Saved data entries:
= = = = = = =

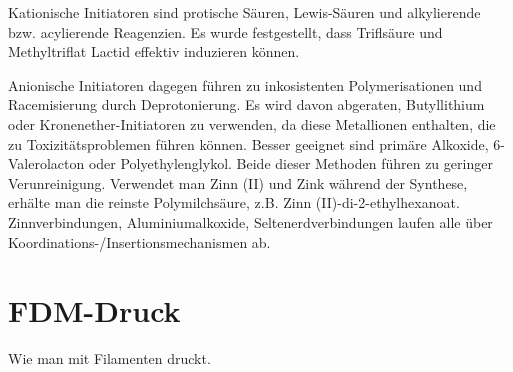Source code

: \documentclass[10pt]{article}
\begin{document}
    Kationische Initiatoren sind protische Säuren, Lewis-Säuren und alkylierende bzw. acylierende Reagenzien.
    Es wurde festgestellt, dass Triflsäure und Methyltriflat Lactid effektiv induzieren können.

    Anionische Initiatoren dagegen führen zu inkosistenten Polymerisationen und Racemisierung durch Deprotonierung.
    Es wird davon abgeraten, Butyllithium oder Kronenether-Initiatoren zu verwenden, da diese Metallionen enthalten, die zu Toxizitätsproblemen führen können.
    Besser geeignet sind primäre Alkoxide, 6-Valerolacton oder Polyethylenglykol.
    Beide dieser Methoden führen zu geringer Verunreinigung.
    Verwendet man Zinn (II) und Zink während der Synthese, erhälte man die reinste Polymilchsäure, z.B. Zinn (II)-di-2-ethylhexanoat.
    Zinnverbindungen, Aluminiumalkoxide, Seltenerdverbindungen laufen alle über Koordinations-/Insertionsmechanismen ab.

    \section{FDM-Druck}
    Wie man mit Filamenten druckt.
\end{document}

= = = = = = =

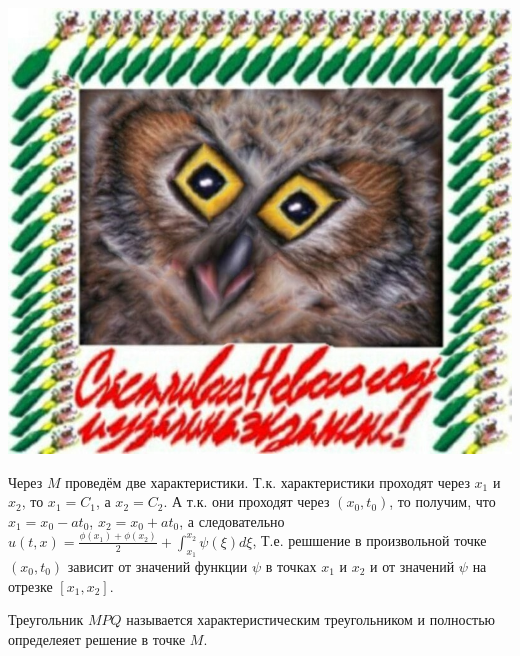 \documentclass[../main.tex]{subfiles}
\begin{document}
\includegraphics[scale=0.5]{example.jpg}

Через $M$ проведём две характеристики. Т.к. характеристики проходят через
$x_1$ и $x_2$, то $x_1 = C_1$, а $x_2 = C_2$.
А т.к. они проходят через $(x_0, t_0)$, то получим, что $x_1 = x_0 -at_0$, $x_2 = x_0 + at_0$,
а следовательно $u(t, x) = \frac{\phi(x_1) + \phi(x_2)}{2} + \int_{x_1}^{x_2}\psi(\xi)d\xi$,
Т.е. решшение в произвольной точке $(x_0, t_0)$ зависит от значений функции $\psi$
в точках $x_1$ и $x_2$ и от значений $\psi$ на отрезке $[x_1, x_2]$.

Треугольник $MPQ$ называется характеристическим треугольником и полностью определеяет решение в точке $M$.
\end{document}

= = = = = = =

◆ Directions
Check each line of the records for "Initiatoren" and copy the ones that contain it.

◆ Exercise result
    Kationische Initiatoren sind protische Säuren, Lewis-Säuren und alkylierende bzw. acylierende Reagenzien.
    Anionische Initiatoren dagegen führen zu inkosistenten Polymerisationen und Racemisierung durch Deprotonierung.
    Es wird davon abgeraten, Butyllithium oder Kronenether-Initiatoren zu verwenden, da diese Metallionen enthalten, die zu Toxizitätsproblemen führen können.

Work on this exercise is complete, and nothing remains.